Google will require mobile developers to use an Android App Bundle for submitting applications to its Play Store from August 2021, optimising distribution and also requiring Google to hold the developer's private signing key.
Dom Elliott, Google Play product manager said that from next month: "This will replace the APK as the standard publishing format."
The APK (Android Package) format will still be used on the device, but the idea of the App Bundle is that when a device requests the installer from Google Play, it will receive an APK optimised for the device rather than a universal APK prepared by the developer.
App Bundles also enable additional features, described here. On-demand delivery lets developers offer feature modules which are downloaded as required, reducing the size of the application for those who do not use those features.
Conditional delivery is a variation on the same theme, where certain modules may be installed only in certain countries, or if a device has certain hardware features.
Instant delivery lets developers configure a small base module and feature module (below 10MB) that can be tried by users without a full install.
Applications requiring large assets (generally games) formerly used OBB (Opaque Binary Blob) expansion files, but can now use Play Asset Delivery, with assets hosted by Google, offering several delivery modes.
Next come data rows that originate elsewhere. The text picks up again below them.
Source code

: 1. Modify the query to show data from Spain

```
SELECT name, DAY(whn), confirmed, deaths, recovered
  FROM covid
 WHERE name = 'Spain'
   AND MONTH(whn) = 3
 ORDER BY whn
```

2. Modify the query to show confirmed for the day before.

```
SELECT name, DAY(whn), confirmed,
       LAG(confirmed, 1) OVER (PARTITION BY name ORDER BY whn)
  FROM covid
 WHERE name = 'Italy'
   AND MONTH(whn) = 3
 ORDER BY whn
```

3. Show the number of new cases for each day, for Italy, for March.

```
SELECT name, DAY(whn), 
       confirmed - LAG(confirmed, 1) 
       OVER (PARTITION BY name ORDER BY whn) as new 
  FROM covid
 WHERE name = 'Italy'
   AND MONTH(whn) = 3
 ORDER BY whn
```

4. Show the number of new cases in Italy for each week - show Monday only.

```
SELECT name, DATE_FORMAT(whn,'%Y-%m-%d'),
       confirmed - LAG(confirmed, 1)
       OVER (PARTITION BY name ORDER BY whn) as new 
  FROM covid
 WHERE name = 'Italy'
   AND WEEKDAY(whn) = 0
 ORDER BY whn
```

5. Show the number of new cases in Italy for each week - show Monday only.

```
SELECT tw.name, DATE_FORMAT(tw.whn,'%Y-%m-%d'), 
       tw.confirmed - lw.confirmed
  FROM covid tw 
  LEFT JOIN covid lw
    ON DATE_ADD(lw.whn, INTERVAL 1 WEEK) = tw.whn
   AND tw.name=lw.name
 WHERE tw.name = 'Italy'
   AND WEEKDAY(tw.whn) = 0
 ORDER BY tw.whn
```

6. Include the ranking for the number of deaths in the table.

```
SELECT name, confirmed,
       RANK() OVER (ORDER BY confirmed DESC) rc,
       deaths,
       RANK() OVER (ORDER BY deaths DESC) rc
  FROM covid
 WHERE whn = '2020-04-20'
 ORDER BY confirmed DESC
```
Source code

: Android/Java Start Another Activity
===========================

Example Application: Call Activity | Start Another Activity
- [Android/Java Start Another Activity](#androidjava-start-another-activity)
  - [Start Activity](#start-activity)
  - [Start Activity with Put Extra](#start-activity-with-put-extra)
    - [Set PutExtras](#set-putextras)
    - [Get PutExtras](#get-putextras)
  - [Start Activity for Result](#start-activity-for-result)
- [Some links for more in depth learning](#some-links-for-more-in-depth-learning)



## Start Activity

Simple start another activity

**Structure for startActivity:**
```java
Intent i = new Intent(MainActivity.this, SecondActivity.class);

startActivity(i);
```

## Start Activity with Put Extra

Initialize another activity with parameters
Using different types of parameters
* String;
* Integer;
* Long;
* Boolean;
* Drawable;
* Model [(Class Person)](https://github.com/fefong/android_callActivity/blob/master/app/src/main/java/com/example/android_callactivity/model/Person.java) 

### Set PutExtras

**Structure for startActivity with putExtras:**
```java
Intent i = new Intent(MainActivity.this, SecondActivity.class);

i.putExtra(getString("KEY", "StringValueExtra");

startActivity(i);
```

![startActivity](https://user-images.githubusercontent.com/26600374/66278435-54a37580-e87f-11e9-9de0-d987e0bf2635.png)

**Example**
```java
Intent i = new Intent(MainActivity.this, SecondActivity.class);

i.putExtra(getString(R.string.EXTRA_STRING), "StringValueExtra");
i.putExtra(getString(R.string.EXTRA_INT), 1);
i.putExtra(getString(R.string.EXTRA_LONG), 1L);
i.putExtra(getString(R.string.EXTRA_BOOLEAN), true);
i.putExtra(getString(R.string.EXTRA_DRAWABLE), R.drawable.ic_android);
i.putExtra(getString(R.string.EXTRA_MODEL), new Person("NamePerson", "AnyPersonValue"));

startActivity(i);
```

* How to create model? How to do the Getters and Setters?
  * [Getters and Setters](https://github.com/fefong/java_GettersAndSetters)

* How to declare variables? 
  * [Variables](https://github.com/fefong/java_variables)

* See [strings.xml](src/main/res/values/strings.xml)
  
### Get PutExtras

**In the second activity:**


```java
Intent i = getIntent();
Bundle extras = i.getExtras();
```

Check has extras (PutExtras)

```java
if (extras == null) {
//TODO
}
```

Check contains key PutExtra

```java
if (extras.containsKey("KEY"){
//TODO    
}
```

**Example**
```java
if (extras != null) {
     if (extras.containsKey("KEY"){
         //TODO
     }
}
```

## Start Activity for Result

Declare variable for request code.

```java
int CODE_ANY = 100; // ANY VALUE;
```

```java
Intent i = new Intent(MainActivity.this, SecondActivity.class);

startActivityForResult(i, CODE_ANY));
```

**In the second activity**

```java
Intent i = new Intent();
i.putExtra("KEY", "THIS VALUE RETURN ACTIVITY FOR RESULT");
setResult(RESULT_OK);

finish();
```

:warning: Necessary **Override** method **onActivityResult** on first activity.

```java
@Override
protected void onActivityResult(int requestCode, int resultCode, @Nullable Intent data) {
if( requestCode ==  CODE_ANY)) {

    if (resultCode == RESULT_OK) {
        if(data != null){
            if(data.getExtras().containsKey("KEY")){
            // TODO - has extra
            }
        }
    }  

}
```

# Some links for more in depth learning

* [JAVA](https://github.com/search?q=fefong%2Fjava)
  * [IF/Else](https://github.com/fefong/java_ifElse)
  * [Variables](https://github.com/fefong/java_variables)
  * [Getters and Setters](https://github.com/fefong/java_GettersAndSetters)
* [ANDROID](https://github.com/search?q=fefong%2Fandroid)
Play Asset Delivery is more secure, since OBBs are not signed.
- Samsung commits to 5 years of Android updates... for its enterprise smartphone users at least
- Good news: Google no longer requires publishers to use the AMP format. Bad news: What replaces it might be worse
- Google creates 'optimized' Android for one smartphone — that will only be sold in India
- What you need to know about Microsoft Windows 11: It will run Android apps
Elliott called this "Modern Android Distribution" and said the "majority of the top 1,000 apps and games on Google Play" already use App Bundles.
There is one aspect giving developers pause for thought, though, which is that using App Bundles requires enrolling in a scheme called Play App Signing.
"With Play App Signing, Google manages and protects your app's signing key for you and uses it to sign your APKs for distribution," the docs explained. This is a departure from the old APK submission, where developers can sign with their own key.
Google's documentation for signing with a developer-managed key is full of warnings. "If you lose or misplace your key, you will not be able to publish updates to your existing app. You cannot regenerate a previously generated key. Your reputation as a developer entity depends on you securing your app signing key properly, at all times, until the key is expired," it says.
On the other hand, using Play App Signing means agreeing to give existing app-signing keys to Google and that Google can generate APKs, modify them, and sign them on the developer's behalf.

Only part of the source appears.